Background
Reliable operation of piped water supply schemes depends on timely field data. In Assam, bulk flow meters are a key measurement point for understanding whether schemes are functioning and how much water is flowing through the system. Jal Mitras were expected to record daily readings through an existing mobile application but adoption was uneven and data quality varied. This reduced visibility for supervisors and limited timely action on emerging issues. Arghyam worked with the Government of Assam to test whether a simpler workflow could strengthen first-mile reporting. Jal Sarathi was designed as a pilot that combined a familiar interface with AI-assisted reading of meter images, with the aim of improving data reliability and supporting better monitoring of scheme performance.
SOLUTION
Our Approach
Jal Sarathi was built around the tools Jal Mitras already use. WhatsApp was selected as the primary interface because it is widely adopted and lowers the friction of daily reporting. Jal Mitras could upload a photo of the bulk flow meter instead of manually typing readings. An AI-based vision pipeline extracted the meter value from the image, which reduced manual entry errors and created an auditable record.
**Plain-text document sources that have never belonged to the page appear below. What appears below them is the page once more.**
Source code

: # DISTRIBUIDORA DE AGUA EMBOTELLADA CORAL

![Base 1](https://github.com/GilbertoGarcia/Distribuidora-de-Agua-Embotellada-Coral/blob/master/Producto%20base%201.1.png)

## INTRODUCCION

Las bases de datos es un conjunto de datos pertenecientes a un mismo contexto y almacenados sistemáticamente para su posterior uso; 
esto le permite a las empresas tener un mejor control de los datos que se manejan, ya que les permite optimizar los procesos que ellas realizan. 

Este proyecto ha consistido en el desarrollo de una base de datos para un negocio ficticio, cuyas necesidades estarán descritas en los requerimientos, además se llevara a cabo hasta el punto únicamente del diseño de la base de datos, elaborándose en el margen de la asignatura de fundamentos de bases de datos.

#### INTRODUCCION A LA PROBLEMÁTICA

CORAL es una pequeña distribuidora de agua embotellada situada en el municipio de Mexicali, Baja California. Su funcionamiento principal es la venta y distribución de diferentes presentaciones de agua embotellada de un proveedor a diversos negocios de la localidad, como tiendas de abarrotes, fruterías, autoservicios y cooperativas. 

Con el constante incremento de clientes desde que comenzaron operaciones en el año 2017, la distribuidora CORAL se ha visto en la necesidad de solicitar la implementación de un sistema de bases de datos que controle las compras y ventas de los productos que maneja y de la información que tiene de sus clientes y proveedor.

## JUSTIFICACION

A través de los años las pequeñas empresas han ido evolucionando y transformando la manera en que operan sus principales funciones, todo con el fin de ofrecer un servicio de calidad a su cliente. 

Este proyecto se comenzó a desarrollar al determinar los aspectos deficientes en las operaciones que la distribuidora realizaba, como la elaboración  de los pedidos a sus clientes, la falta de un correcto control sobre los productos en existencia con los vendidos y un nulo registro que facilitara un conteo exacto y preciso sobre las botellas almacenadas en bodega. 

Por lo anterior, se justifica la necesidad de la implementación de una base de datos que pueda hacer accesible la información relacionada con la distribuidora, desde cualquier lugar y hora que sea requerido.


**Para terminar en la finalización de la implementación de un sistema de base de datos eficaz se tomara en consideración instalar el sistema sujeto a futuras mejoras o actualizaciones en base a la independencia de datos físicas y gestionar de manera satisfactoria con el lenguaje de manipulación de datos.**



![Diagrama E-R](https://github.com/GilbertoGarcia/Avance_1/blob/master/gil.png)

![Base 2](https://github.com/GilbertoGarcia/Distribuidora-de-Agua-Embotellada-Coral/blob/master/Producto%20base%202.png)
The pilot was implemented across three districts in Assam. Onboarding was done through in-person training sessions at the block level and the system used routine nudges to encourage consistent reporting. During the pilot, 1,402 bulk flow meter readings were recorded, reaching 97 percent of the target. The initiative also created a large dataset, collecting more than 11,000 meter images to improve model performance.
Engagement analytics were used to understand behaviour change. 51 percent of participating Jal Mitras were active, defined as submitting at least four readings per week. The pilot also helped revive usage among previously inactive users of the Jal Mitra App, with 42 percent of inactive users returning to record readings. Overall engagement increased by 85 percent and activity on the Jal Mitra App rose by 84 percent during the pilot period. On the AI side, accuracy improved from 55 percent to 97.7 percent through iterative refinement informed by field conditions and image quality issues.
Beyond the core workflow, the project examined how trusted field evidence can reduce contestation and support faster decisions. The intent was not only to generate readings but to make the data usable for supervision, dashboards and issue resolution. Jal Sarathi provided the foundation for productisation as Jal Soochak, with planned integration into state systems.